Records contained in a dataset
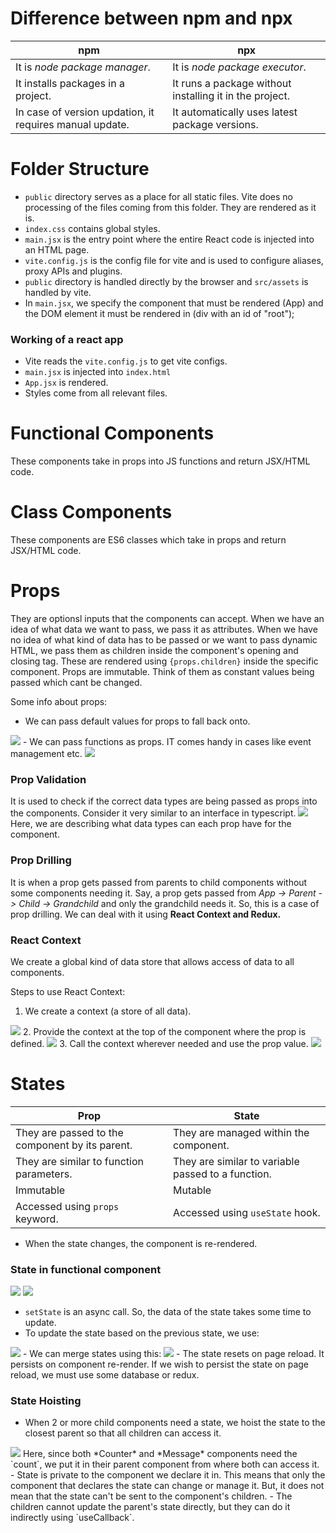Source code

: # Difference between npm and npx
|npm|npx|
|---|---|
|It is *node package manager*.|It is *node package executor*.|
|It installs packages in a project.|It runs a package without installing it in the project.|
|In case of version updation, it requires manual update.|It automatically uses latest package versions.|

# Folder Structure
- `public` directory serves as a place for all static files. Vite does no processing of the files coming from this folder. They are rendered as it is.
- `index.css` contains global styles.
- `main.jsx` is the entry point where the entire React code is injected into an HTML page.
- `vite.config.js` is the config file for vite and is used to configure aliases, proxy APIs and plugins.
- `public` directory is handled directly by the browser and `src/assets` is handled by vite.
- In `main.jsx`, we specify the component that must be rendered (App) and the DOM element it must be rendered in (div with an id of "root");

### Working of a react app
- Vite reads the `vite.config.js` to get vite configs.
- `main.jsx` is injected into `index.html`
- `App.jsx` is rendered.
- Styles come from all relevant files.

# Functional Components
These components take in props into JS functions and return JSX/HTML code.

# Class Components
These components are ES6 classes which take in props and return JSX/HTML code.

# Props
They are optionsl inputs that the components can accept.
When we have an idea of what data we want to pass, we pass it as attributes. When we have no idea of what kind of data has to be passed or we want to pass dynamic HTML, we pass them as children inside the component's opening and closing tag. These are rendered using `{props.children}` inside the specific component.
Props are immutable. Think of them as constant values being passed which cant be changed.

Some info about props:
- We can pass default values for props to fall back onto. 
<img src="https://i.imgur.com/2Sesdby.png">
- We can pass functions as props. IT comes handy in cases like event management etc. 
<img src="https://i.imgur.com/HbcMuVO.png">

### Prop Validation
It is used to check if the correct data types are being passed as props into the components.
Consider it very similar to an interface in typescript.
<img src="https://i.imgur.com/hFuhZvY.png">
Here, we are describing what data types can each prop have for the component.

### Prop Drilling
It is when a prop gets passed from parents to child components without some components needing it. 
Say, a prop gets passed from *App -> Parent -> Child -> Grandchild* and only the grandchild needs it. So, this is a case of prop drilling. 
We can deal with it using **React Context and Redux.**

### React Context
We create a global kind of data store that allows access of data to all components. 

Steps to use React Context:
1. We create a context (a store of all data).
<img src="https://media-hosting.imagekit.io/60436b226a984e64/Screenshot%202025-04-30%20231913.png?Expires=1840723381&Key-Pair-Id=K2ZIVPTIP2VGHC&Signature=SzFWtV8LeCPooran1oXU5JMjMPSFCgUDnnaWK0bR~qIRxGemo6FIkmXbcrQX8-uH7R2ioBeZYUOoko2Ior6VFDYzg2HLZx1y5kmHR1zCjgUcqbUVSXh124r1BuJLNZ5Ao9an1Le0XAau82Cgzl~rXOW-MjMUnN0wmukFy6uqyafi3EGTeFiSEywdeS7VY1bBwc3OssUUuto-Wiy-CSzmwJTBihDlllb8aum1PBzgHA~ZEmHjEc6-RVvHvAUO~7QQUr5spxFjz0pQ4GrEoaqTZFzDYvyqb9c~sSGt4H48LITgkjxovijIBHeDnd~ifE00CmzNYSqd2GX6PSQFCaMzIQ__">
2. Provide the context at the top of the component where the prop is defined. 
<img src="https://media-hosting.imagekit.io/67f1a4e07ce64e77/Screenshot%202025-04-30%20232448.png?Expires=1840723381&Key-Pair-Id=K2ZIVPTIP2VGHC&Signature=noI3VF7X8lAdd60f7ECMQXCjjCXIDTx~umrbS4F9j6kxkyuscKUjoVM-KW28gIKY1kDZg5FhsDSU8E1kK5bRf4ZoUC7sG0-aAG1hwNYXquDxzwK4xQSGYsxxA1MCnFg~CobuyIrOPo0m~mE7fpIKa2dI4t551c-UDfo~uHremoWfSEnuFWoAKNetWtupg0gwz9bqP-v~Sw8IT1i-ooJVV2QrNSPptLHh68wkuCKQPDKKzNyjagScv6W-ZMnTep4S9hNvvOjjzDoc2BABIOpX~7xtOXoWEoZ7Z5kybBbEdkr31gfTug77vr09JaR4uhgjZsDf8GQuweua2pKN8sA-VA__">
3. Call the context wherever needed and use the prop value.
<img src="https://media-hosting.imagekit.io/be27eb9c32384c13/Screenshot%202025-04-30%20232503.png?Expires=1840723381&Key-Pair-Id=K2ZIVPTIP2VGHC&Signature=YNdNXFWzuUBCkd6bsoq6p17NX-CGME-29vV9e2fR-uIApakyiZ8XSeX3J7YaMeqvXDA0R~6OpGt~PKELzgaSzwk-Z6vovdr0I35bsVIqNbG-3yNwfLtgoL3JYi4TdjKqHZcHpfn6DDGjCHFFFc2gp9Cec1tI0ovu4kPdM7GnH37wmmlv~uChswMD2Wh-D1EoVKzkB2VCA6q1UiOLKFTxz9eRUI66q47UWoipbbwn2S16l4eU6i8oZr0nRpMJBiAGb9FVGavaG-AuAT4cGU4MRmi-8mNT6J4dZklnRmG~DFlRyAn9tAujpuQrdvyG6FxYZu9J0wnR2I5lBoELGQ9qwQ__">

# States
|Prop|State|
|---|---|
|They are passed to the component by its parent.|They are managed within the component.|
|They are similar to function parameters.|They are similar to variable passed to a function.|
|Immutable|Mutable|
|Accessed using `props` keyword.|Accessed using `useState` hook.|

- When the state changes, the component is re-rendered.

### State in functional component
<img src="https://media-hosting.imagekit.io/dc4e4d7483d14ad4/screenshot_1746121263720.png?Expires=1840729264&Key-Pair-Id=K2ZIVPTIP2VGHC&Signature=DS39uEsZIY5y9UDr4qoZfVtXFm5WzwLdi-n0BGFXm6-GscsQRlK54HUosMLDmwDsiF0eSYereMJ0xAJc7xYCP7ajHvvMh3kSbEBcbuxqLgkyKEBOhi49o-zu1-ruJR3WP151yK~misNu82JMcpB0ob5x~zxQr0HarBOLmrpQY9V4jeuZVFYYlCAnRc9bKVI1VzxT~EJit5H26v~CqesPmCxear2h0JAnwQRax5OfmRqQ5zCTkt63NjY8Pf7sOHEfeU0cghmG9CCR6bVIxbMkLhbiM8RMTtxHizJuqJNj6CNFqKNLmQWd0n2pa~gcgeeVaM~TQWrLVDAH2tTsDmJkFQ__">
<img src="https://media-hosting.imagekit.io/d8853d25d532400e/screenshot_1746121340713.png?Expires=1840729341&Key-Pair-Id=K2ZIVPTIP2VGHC&Signature=s4TpK6em25VdIJMocQ-TSyQz5qfKBolLCR~3RS2mFn6Q9TO1ZWhdX7Y~hf4jShOpsyUmr0OKcC7C223v6m5RwFcN-GlJWiiCasgn0rClRKHUbtmi6p6JCFcVHKNvZv4lBs3MfbKF-mBXzegT-09GSnaymU0NFBOLuNhd6Xz8KPY23HVU976iOPm7MFeKVqL-HvUByib3k3GZiKronboJ-jZDV5bBPHllWN06OhlOPV6wdq1nskJhC5mHcpPNrdrQ~i1WpkpPFeWwveZmizMUsbjM3Cmzjz9uLokOVSfz-2p6l6RP6WaOv~aj8ZZDv0hU~IGbTr-pJzGmCHBCAr1hnA__">

- `setState` is an async call. So, the data of the state takes some time to update.
- To update the state based on the previous state, we use:
<img src="https://media-hosting.imagekit.io/86131a34780a436d/screenshot_1746121435314.png?Expires=1840729436&Key-Pair-Id=K2ZIVPTIP2VGHC&Signature=1EnaqIb-7pcOuXGq3EOxGl2mM0hOHZ6thmha-6e~7AG5pgASxk2vCnPYzkRkcn7GrPqw6pHeZBG3aMJ94eqf0tNCQw2MDcbBrp~QFr7f6Qt~s5wdc88pvqVVSzJuyeFvlKKBscBk8EMR0xPh061ZnV-XsQ2VIxHFP1A1llTzkK5GMuIJgO9zOoQyNSNI14VUUvHXoUY02cGfLA5sx~UfdiBf2NhF9-SRi1fgxCvt4bkKvdl8df0POY7Dw5131km7zjomO7VnIxiIz~K6OyqH2IAyM~KZuKl-xAdhaehqUtbdBNWf-lkmmszkLviO7lqmcuLLRX5sIuqLvu2uu-zYLA__">
- We can merge states using this:
<img src="https://media-hosting.imagekit.io/2966c0e6d6544b09/screenshot_1746121553304.png?Expires=1840729554&Key-Pair-Id=K2ZIVPTIP2VGHC&Signature=srrsUYa0XG3Nytm2goq5JlIXjMvyD~6BDdreaOLOXOGthRWYLh2kfT34Mugl5cD-g5URNOvPF4ANHZpcdf0-oVVbUM02upFibRYZqz9HqyvWM2-UB5ONIKDikrV4wVkbTK-tWaiJ4FYSWWazjhJbLUW3zuAJSmtmtCDmFSeayUf2XTutb82gcu3E6DxEirmhWrw1x86gtA0TdQlsGATegK4akpIubxHr-ZvZgpTscr2ILxQfgSVEXt0idNxk6kA3khjsWa6w7iqA8Lh5NFgTmPrtG~sT-39Gg6oZahDJjF~LAoyIdqlkyYOfqy7f2WdSPeLKNG~lPu4Pm5FrMgioUQ__">
- The state resets on page reload. It persists on component re-render. If we wish to persist the state on page reload, we must use some database or redux.

### State Hoisting
- When 2 or more child components need a state, we hoist the state to the closest parent so that all children can access it. 
<img src="https://media-hosting.imagekit.io/39cd4400b7094aca/screenshot_1746122067914.png?Expires=1840730069&Key-Pair-Id=K2ZIVPTIP2VGHC&Signature=jkiHqAZYd4km9S-qGGjFhIwKtTRIloM6uOMNOooi3N7NCHEP5OXPzzsYTIe5gPMQFnxzRO~kp3sUMaKXA7sZg~4zYUUXCcVbdJUYhiZ4DEkIOFLltEraotqFiEdUWEKy6xNjguuzsnMbb8cGn5GQ2iOGlKXPnE0k0RsAU6rt25XWON91qhcCZ~DDh8mfrd0Gb90lqmFQz3mcX0Gi5jua-FFhYigNBa8cc7hHC244QPJNVPjQttlyax~0sGajCc9M5dgE3Rxdk1Vn-wwMfE2aCftUnnblokSpwmUzVrLfzc4IX4DEgkJhF8Cdb9rgrPPqf1kpjG9J7Fh4lAzgYccxyQ__">
Here, since both *Counter* and *Message* components need the `count`, we put it in their parent component from where both can access it.
- State is private to the component we declare it in. This means that only the component that declares the state can change or manage it. But, it does not mean that the state can't be sent to the component's children.
- The children cannot update the parent's state directly, but they can do it indirectly using `useCallback`.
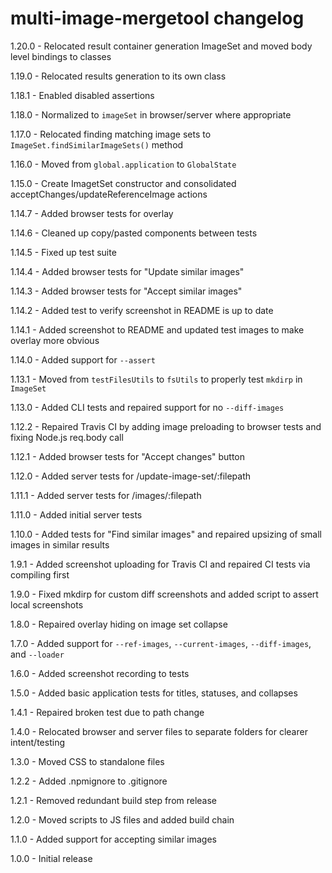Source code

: # multi-image-mergetool changelog
1.20.0 - Relocated result container generation ImageSet and moved body level bindings to classes

1.19.0 - Relocated results generation to its own class

1.18.1 - Enabled disabled assertions

1.18.0 - Normalized to `imageSet` in browser/server where appropriate

1.17.0 - Relocated finding matching image sets to `ImageSet.findSimilarImageSets()` method

1.16.0 - Moved from `global.application` to `GlobalState`

1.15.0 - Create ImagetSet constructor and consolidated acceptChanges/updateReferenceImage actions

1.14.7 - Added browser tests for overlay

1.14.6 - Cleaned up copy/pasted components between tests

1.14.5 - Fixed up test suite

1.14.4 - Added browser tests for "Update similar images"

1.14.3 - Added browser tests for "Accept similar images"

1.14.2 - Added test to verify screenshot in README is up to date

1.14.1 - Added screenshot to README and updated test images to make overlay more obvious

1.14.0 - Added support for `--assert`

1.13.1 - Moved from `testFilesUtils` to `fsUtils` to properly test `mkdirp` in `ImageSet`

1.13.0 - Added CLI tests and repaired support for no `--diff-images`

1.12.2 - Repaired Travis CI by adding image preloading to browser tests and fixing Node.js req.body call

1.12.1 - Added browser tests for "Accept changes" button

1.12.0 - Added server tests for /update-image-set/:filepath

1.11.1 - Added server tests for /images/:filepath

1.11.0 - Added initial server tests

1.10.0 - Added tests for "Find similar images" and repaired upsizing of small images in similar results

1.9.1 - Added screenshot uploading for Travis CI and repaired CI tests via compiling first

1.9.0 - Fixed mkdirp for custom diff screenshots and added script to assert local screenshots

1.8.0 - Repaired overlay hiding on image set collapse

1.7.0 - Added support for `--ref-images`, `--current-images`, `--diff-images`, and `--loader`

1.6.0 - Added screenshot recording to tests

1.5.0 - Added basic application tests for titles, statuses, and collapses

1.4.1 - Repaired broken test due to path change

1.4.0 - Relocated browser and server files to separate folders for clearer intent/testing

1.3.0 - Moved CSS to standalone files

1.2.2 - Added .npmignore to .gitignore

1.2.1 - Removed redundant build step from release

1.2.0 - Moved scripts to JS files and added build chain

1.1.0 - Added support for accepting similar images

1.0.0 - Initial release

# WHAT YOU ARE ASKED TO DO
All lines above from the line with "- When 2 or" through the line with "Here, since both", both included, are to be set down exactly, with nothing else.

# OUTPUT OF THE TASK
- When 2 or more child components need a state, we hoist the state to the closest parent so that all children can access it. 
<img src="https://media-hosting.imagekit.io/39cd4400b7094aca/screenshot_1746122067914.png?Expires=1840730069&Key-Pair-Id=K2ZIVPTIP2VGHC&Signature=jkiHqAZYd4km9S-qGGjFhIwKtTRIloM6uOMNOooi3N7NCHEP5OXPzzsYTIe5gPMQFnxzRO~kp3sUMaKXA7sZg~4zYUUXCcVbdJUYhiZ4DEkIOFLltEraotqFiEdUWEKy6xNjguuzsnMbb8cGn5GQ2iOGlKXPnE0k0RsAU6rt25XWON91qhcCZ~DDh8mfrd0Gb90lqmFQz3mcX0Gi5jua-FFhYigNBa8cc7hHC244QPJNVPjQttlyax~0sGajCc9M5dgE3Rxdk1Vn-wwMfE2aCftUnnblokSpwmUzVrLfzc4IX4DEgkJhF8Cdb9rgrPPqf1kpjG9J7Fh4lAzgYccxyQ__">
Here, since both *Counter* and *Message* components need the `count`, we put it in their parent component from where both can access it.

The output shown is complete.